Leave the pictures out and write out exactly the lines from the top of the entries through the line containing "6. Palindrome (JavaScript, Ruby)".

(Saved data entries)
============

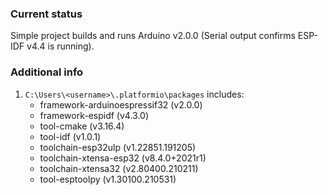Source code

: ### Current status

Simple project builds and runs Arduino v2.0.0 (Serial output confirms ESP-IDF v4.4 is running).

### Additional info

1. `C:\Users\<username>\.platformio\packages` includes:
    * framework-arduinoespressif32 (v2.0.0)
    * framework-espidf (v4.3.0)
    * tool-cmake (v3.16.4)
    * tool-idf (v1.0.1)
    * toolchain-esp32ulp (v1.22851.191205)
    * toolchain-xtensa-esp32 (v8.4.0+2021r1)
    * toolchain-xtensa32 (v2.80400.210211)
    * tool-esptoolpy (v1.30100.210531)
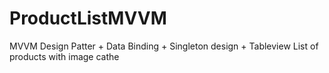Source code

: # ProductListMVVM

MVVM Design Patter + Data Binding + Singleton design + Tableview List of products with image cathe 
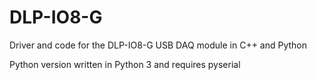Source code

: # DLP-IO8-G
Driver and code for the DLP-IO8-G USB DAQ module in C++ and Python

Python version written in Python 3 and requires pyserial
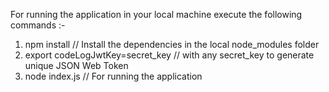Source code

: For running the application in your local machine execute the following commands :-

1. npm install // Install the dependencies in the local node_modules folder
2. export codeLogJwtKey=secret_key //  with any secret_key to generate unique JSON Web Token
3. node index.js // For running the application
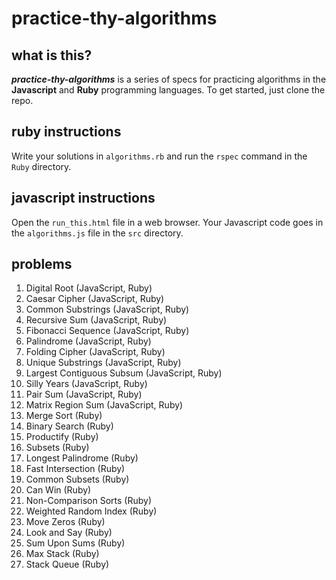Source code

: # practice-thy-algorithms

## what is this?
***practice-thy-algorithms*** is a series of specs for practicing algorithms in the **Javascript** and **Ruby** programming languages. 
To get started, just clone the repo.

## ruby instructions
Write your solutions in `algorithms.rb` and run the `rspec` command in the `Ruby` directory.

## javascript instructions
Open the `run_this.html` file in a web browser.
Your Javascript code goes in the `algorithms.js` file in the `src` directory.

## problems
1. Digital Root (JavaScript, Ruby)
2. Caesar Cipher (JavaScript, Ruby)
3. Common Substrings (JavaScript, Ruby)
4. Recursive Sum (JavaScript, Ruby)
5. Fibonacci Sequence (JavaScript, Ruby)
6. Palindrome (JavaScript, Ruby)
7. Folding Cipher (JavaScript, Ruby)
8. Unique Substrings (JavaScript, Ruby)
9. Largest Contiguous Subsum (JavaScript, Ruby)
10. Silly Years (JavaScript, Ruby)
11. Pair Sum (JavaScript, Ruby)
12. Matrix Region Sum (JavaScript, Ruby)
13. Merge Sort (Ruby)
14. Binary Search (Ruby)
15. Productify (Ruby)
16. Subsets (Ruby)
17. Longest Palindrome (Ruby)
18. Fast Intersection (Ruby)
19. Common Subsets (Ruby)
20. Can Win (Ruby)
21. Non-Comparison Sorts (Ruby)
22. Weighted Random Index (Ruby)
23. Move Zeros (Ruby)
24. Look and Say (Ruby)
25. Sum Upon Sums (Ruby)
26. Max Stack (Ruby)
27. Stack Queue (Ruby)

============

Answer to this problem:
Source code

: ### Current status

Simple project builds and runs Arduino v2.0.0 (Serial output confirms ESP-IDF v4.4 is running).

### Additional info

1. `C:\Users\<username>\.platformio\packages` includes:
    * framework-arduinoespressif32 (v2.0.0)
    * framework-espidf (v4.3.0)
    * tool-cmake (v3.16.4)
    * tool-idf (v1.0.1)
    * toolchain-esp32ulp (v1.22851.191205)
    * toolchain-xtensa-esp32 (v8.4.0+2021r1)
    * toolchain-xtensa32 (v2.80400.210211)
    * tool-esptoolpy (v1.30100.210531)
Source code

: # ProductListMVVM

MVVM Design Patter + Data Binding + Singleton design + Tableview List of products with image cathe 
Source code

: # DLP-IO8-G
Driver and code for the DLP-IO8-G USB DAQ module in C++ and Python

Python version written in Python 3 and requires pyserial
Source code

: For running the application in your local machine execute the following commands :-

1. npm install // Install the dependencies in the local node_modules folder
2. export codeLogJwtKey=secret_key //  with any secret_key to generate unique JSON Web Token
3. node index.js // For running the application
Source code

: # practice-thy-algorithms

## what is this?
***practice-thy-algorithms*** is a series of specs for practicing algorithms in the **Javascript** and **Ruby** programming languages. 
To get started, just clone the repo.

## ruby instructions
Write your solutions in `algorithms.rb` and run the `rspec` command in the `Ruby` directory.

## javascript instructions
Open the `run_this.html` file in a web browser.
Your Javascript code goes in the `algorithms.js` file in the `src` directory.

## problems
1. Digital Root (JavaScript, Ruby)
2. Caesar Cipher (JavaScript, Ruby)
3. Common Substrings (JavaScript, Ruby)
4. Recursive Sum (JavaScript, Ruby)
5. Fibonacci Sequence (JavaScript, Ruby)
6. Palindrome (JavaScript, Ruby)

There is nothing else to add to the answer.